Cotton was a member of the National Academy of Sciences in the United States, and the corresponding academies in Russia, China, the United Kingdom, France, and Denmark, as well as the American Philosophical Society. He received twenty-nine honorary doctorates.

==Run for ACS presidency==
Cotton caused a controversy in his run for President of the American Chemical Society for 1984, wherein he mailed a letter to selected members describing his opponent as "a mediocre industrial chemist". Cotton ultimately lost the bid to his opponent Dr. Warren D. Niederhauser of Rohm & Haas.

==F.A. Cotton Medal for Excellence in Chemical Research==

The F.A. Cotton Medal, established in 1994, is awarded annually by the Texas A&M Section of the American Chemical Society to recognize accomplishments in research rather than distinction of any other sort, no matter how meritorious.
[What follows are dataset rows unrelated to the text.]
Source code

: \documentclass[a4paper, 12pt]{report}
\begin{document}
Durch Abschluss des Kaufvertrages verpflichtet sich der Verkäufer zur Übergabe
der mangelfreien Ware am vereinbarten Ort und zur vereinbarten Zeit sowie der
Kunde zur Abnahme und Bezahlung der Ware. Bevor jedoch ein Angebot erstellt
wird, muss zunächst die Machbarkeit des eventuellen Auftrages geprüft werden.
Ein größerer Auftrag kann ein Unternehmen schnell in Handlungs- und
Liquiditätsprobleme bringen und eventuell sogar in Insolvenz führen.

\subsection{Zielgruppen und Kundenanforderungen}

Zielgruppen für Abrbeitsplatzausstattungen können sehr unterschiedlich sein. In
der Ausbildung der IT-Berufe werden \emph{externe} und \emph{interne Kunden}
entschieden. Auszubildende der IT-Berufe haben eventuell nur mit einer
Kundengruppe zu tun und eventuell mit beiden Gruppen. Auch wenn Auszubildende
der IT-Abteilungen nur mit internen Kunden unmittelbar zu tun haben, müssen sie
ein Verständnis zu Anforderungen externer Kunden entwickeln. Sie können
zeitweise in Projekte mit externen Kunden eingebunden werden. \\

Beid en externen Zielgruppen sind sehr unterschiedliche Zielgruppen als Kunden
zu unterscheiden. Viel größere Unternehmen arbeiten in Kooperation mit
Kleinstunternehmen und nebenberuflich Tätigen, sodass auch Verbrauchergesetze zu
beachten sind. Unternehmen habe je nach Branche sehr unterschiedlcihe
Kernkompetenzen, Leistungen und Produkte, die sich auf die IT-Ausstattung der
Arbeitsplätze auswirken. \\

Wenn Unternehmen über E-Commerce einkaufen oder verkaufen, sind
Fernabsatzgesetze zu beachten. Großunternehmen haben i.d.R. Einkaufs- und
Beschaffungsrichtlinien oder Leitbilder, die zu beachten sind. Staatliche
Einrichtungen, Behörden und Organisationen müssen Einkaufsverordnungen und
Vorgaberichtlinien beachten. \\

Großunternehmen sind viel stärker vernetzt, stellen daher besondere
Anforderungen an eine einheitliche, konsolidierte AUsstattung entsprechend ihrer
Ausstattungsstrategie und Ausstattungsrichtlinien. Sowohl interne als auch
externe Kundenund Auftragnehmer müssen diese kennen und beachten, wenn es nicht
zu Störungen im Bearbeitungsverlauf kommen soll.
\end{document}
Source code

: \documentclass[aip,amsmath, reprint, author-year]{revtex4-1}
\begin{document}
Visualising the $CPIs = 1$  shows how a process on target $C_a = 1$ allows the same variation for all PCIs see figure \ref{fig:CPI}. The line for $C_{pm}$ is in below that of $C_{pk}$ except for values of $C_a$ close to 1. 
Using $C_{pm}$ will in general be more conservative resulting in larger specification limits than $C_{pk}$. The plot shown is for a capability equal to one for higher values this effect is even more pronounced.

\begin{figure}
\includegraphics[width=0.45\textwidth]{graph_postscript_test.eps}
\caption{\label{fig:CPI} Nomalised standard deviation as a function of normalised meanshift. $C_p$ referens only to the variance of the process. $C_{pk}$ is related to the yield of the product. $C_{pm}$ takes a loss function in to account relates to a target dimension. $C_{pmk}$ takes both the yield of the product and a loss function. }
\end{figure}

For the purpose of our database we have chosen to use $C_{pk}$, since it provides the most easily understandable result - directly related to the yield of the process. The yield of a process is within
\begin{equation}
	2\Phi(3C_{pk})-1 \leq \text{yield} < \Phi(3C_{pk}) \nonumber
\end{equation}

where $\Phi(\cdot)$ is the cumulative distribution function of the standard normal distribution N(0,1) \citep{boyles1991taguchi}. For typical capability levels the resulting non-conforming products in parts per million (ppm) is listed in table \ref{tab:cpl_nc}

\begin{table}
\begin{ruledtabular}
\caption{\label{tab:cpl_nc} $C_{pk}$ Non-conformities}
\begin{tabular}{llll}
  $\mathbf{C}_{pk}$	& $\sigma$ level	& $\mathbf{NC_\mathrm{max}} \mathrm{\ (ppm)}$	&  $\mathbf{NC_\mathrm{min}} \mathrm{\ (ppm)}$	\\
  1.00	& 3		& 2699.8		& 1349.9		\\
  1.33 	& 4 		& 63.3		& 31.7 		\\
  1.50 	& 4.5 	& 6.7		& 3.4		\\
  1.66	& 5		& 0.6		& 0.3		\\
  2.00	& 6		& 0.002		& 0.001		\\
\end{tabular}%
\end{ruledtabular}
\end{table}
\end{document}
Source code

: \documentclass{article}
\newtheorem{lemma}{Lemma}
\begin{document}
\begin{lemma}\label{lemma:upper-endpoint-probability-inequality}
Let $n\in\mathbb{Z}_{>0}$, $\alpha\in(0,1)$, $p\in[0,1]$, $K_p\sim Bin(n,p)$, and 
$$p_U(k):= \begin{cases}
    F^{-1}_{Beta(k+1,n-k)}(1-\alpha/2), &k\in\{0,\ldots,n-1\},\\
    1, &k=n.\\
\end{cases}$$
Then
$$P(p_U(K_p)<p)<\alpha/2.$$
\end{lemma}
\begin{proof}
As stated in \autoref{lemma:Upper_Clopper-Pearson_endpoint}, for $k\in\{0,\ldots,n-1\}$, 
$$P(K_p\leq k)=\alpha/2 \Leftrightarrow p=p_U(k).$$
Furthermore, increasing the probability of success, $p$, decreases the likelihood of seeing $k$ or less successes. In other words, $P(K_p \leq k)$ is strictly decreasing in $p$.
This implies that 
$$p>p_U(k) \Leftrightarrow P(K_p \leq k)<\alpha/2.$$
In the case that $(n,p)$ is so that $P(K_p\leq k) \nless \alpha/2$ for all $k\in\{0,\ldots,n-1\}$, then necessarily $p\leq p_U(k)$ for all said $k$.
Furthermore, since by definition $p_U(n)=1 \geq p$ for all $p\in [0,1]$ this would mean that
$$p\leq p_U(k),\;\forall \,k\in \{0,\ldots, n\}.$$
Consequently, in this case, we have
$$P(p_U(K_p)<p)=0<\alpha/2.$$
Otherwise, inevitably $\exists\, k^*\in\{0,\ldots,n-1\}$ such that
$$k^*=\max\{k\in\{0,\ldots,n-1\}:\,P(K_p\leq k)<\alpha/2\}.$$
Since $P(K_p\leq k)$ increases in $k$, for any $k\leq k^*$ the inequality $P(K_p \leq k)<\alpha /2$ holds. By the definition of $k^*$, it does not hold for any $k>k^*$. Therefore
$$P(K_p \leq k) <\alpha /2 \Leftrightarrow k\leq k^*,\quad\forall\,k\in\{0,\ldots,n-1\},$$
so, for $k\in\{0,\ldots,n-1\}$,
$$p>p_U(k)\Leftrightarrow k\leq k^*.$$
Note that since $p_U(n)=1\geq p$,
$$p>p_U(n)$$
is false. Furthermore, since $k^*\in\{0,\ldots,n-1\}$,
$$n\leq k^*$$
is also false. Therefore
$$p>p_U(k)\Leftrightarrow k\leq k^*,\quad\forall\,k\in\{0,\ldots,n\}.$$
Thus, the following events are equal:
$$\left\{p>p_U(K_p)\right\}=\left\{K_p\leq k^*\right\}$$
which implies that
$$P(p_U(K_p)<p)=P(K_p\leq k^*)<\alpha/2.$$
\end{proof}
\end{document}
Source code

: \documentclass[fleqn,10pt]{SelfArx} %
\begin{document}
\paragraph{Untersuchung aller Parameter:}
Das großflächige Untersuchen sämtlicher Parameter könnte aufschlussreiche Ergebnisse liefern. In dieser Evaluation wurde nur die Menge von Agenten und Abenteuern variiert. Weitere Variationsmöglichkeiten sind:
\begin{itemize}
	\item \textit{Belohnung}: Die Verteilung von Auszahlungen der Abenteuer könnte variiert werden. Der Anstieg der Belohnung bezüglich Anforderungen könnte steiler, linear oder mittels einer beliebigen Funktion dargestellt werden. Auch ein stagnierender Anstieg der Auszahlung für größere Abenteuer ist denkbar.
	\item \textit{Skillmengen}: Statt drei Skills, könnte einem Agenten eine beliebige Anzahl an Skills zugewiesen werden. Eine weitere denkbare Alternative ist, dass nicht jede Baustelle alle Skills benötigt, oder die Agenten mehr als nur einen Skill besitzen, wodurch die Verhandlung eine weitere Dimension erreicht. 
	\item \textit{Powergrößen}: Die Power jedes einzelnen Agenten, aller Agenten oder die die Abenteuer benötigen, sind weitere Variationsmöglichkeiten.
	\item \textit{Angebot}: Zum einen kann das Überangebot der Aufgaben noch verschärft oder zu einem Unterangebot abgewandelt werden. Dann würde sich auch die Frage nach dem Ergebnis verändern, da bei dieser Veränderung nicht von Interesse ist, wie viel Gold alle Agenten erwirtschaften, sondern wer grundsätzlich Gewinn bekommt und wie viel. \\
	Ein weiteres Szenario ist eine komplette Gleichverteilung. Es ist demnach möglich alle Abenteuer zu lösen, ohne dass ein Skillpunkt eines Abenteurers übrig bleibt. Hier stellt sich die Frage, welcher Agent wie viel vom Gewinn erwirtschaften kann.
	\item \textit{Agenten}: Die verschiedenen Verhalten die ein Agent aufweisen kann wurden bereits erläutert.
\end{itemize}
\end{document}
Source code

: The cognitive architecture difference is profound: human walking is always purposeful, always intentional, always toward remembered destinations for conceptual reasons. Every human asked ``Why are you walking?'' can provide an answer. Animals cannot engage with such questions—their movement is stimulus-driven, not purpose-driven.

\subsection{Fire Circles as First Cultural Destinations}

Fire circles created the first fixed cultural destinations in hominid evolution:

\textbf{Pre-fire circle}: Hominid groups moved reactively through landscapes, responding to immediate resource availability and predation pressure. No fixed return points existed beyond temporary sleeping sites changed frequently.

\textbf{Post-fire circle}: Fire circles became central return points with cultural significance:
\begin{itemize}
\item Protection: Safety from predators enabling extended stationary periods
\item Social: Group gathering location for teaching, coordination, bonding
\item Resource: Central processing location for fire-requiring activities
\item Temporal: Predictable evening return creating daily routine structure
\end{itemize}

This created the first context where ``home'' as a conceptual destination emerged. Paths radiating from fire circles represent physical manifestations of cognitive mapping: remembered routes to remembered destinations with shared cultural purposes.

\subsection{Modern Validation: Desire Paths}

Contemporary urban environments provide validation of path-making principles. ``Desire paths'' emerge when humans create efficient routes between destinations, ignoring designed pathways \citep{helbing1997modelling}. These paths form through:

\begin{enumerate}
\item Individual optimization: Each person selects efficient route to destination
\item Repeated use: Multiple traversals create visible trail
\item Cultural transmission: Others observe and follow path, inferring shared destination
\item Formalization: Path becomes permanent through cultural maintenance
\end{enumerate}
The award is sponsored by the F. Albert Cotton Endowment Fund, which was initially raised by Carlos A. Murillo in honor of Frank Albert Cotton, to whom the first medal was awarded in 1995. The recipient receives, in addition to the medal, a bronze replica thereof and a certificate describing the award.

==Prize Winners of F. A. Cotton Medal==
Source: Texas A&M Section of the American Chemical Society

- 1995 F. Albert Cotton, Texas A&M University
- 1996 George A. Olah, University of Southern California
- 1997 Pierre-Gilles de Gennes, École Supérieure de Physique et de Chimie Industrielles de la Ville de Paris, Collège de France
- 1998 JoAnne Stubbe, Massachusetts Institute of Technology
- 1999 Alexander Pines, University of California, Berkeley
- 2000 Tobin J. Marks, Northwestern University
- 2001 Samuel J. Danishefsky, Columbia University
- 2002 Ada Yonath, Weizmann Institute of Science
- 2003 Gabor A. Somorjai, University of California, Berkeley
- 2004 Albert Eschenmoser, Swiss Federal Institute of Technology, Zurich, and Scripps Research Institute
- 2005 Richard H. Holm, Harvard University
- 2006 Robin M. Hochstrasser, University of Pennsylvania
- 2007 Jacqueline K. Barton, California Institute of Technology
- 2008 Chi-Huey Wong, Scripps Research Institute, and National Taiwan University
- 2009 Richard N. Zare, Stanford University
- 2010 Peter J. Stang, University of Utah
- 2011 George M. Whitesides, Harvard University
- 2012 R. Graham Cooks, Purdue University
- 2013 Brian M. Hoffman, Northwestern University
- 2014 K. Barry Sharpless, Scripps Research Institute
- 2015 Douglas C. Rees, California Institute of Technology
- 2016 Stephen J. Lippard, Massachusetts Institute of Technology
- 2017 Jennifer A. Doudna, University of California, Berkeley
- 2018 Harry B. Gray, California Institute of Technology
- 2019 A. Paul Alivisatos, University of California, Berkeley
- 2020 Carolyn R. Bertozzi, Stanford University
- 2021 (no prize awarded)
- 2022 Cynthia M. Friend, Kavli Foundation and Harvard University
- 2023 Daniel G. Nocera, Harvard University
- 2024 David W.C. MacMillan, Princeton University
- 2025 Clifford P. Kubiak, University of California, San Diego
- 2026 Eric N. Jacobsen, Harvard University

==Death==
Cotton died on February 20, 2007, in College Station, Texas from complications of a head injury he suffered in a fall in October 2006. He was survived by his wife, the former Diane Dornacher, whom he married in 1959, and their two daughters, Jennifer and Jane.
The Brazos County Sheriff's Department opened an investigation into his death, describing his death as "suspicious".